The data:
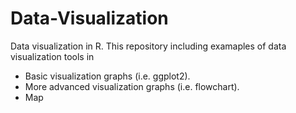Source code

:# Data-Visualization
Data visualization in R. 
This repository including examaples of data visualization tools in
  - Basic visualization graphs (i.e. ggplot2). 
  - More advanced visualization graphs (i.e. flowchart). 
  - Map
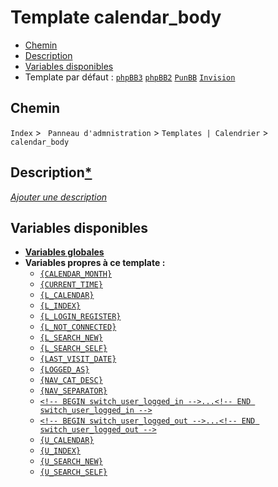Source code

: # Template calendar_body
* [Chemin](#chemin)
* [Description](#description)
* [Variables disponibles](#variables-disponibles)
* Template par défaut : [`phpBB3`](#template-par-dfaut-phpbb3) [`phpBB2`](#template-par-dfaut-phpbb2) [`PunBB`](#template-par-dfaut-punbb) [`Invision`](#template-par-dfaut-invision)

## Chemin
`Index` > ` Panneau d'admnistration` > `Templates | Calendrier` > `calendar_body`

## Description[*](https://fa-tvars.appspot.com/tpl/calendar_body)
[*Ajouter une description*](https://fa-tvars.appspot.com/tpl/calendar_body)

## Variables disponibles
* [__Variables globales__](../../variables_globales.md#readme)
* __Variables propres à ce template :__
	* [`{CALENDAR_MONTH}`](../var/CALENDAR_MONTH.md#readme)
	* [`{CURRENT_TIME}`](../var/CURRENT_TIME.md#readme)
	* [`{L_CALENDAR}`](../var/L_CALENDAR.md#readme)
	* [`{L_INDEX}`](../var/L_INDEX.md#readme)
	* [`{L_LOGIN_REGISTER}`](../var/L_LOGIN_REGISTER.md#readme)
	* [`{L_NOT_CONNECTED}`](../var/L_NOT_CONNECTED.md#readme)
	* [`{L_SEARCH_NEW}`](../var/L_SEARCH_NEW.md#readme)
	* [`{L_SEARCH_SELF}`](../var/L_SEARCH_SELF.md#readme)
	* [`{LAST_VISIT_DATE}`](../var/LAST_VISIT_DATE.md#readme)
	* [`{LOGGED_AS}`](../var/LOGGED_AS.md#readme)
	* [`{NAV_CAT_DESC}`](../var/NAV_CAT_DESC.md#readme)
	* [`{NAV_SEPARATOR}`](../var/NAV_SEPARATOR.md#readme)
	* [`<!-- BEGIN switch_user_logged_in -->...<!-- END switch_user_logged_in -->`](../var/switch_user_logged_in.md#readme)
	* [`<!-- BEGIN switch_user_logged_out -->...<!-- END switch_user_logged_out -->`](../var/switch_user_logged_out.md#readme)
	* [`{U_CALENDAR}`](../var/U_CALENDAR.md#readme)
	* [`{U_INDEX}`](../var/U_INDEX.md#readme)
	* [`{U_SEARCH_NEW}`](../var/U_SEARCH_NEW.md#readme)
	* [`{U_SEARCH_SELF}`](../var/U_SEARCH_SELF.md#readme)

What you will do: From the records above, tally every line that contains the string "https"; the reply consists of that number alone.

Answer below: 2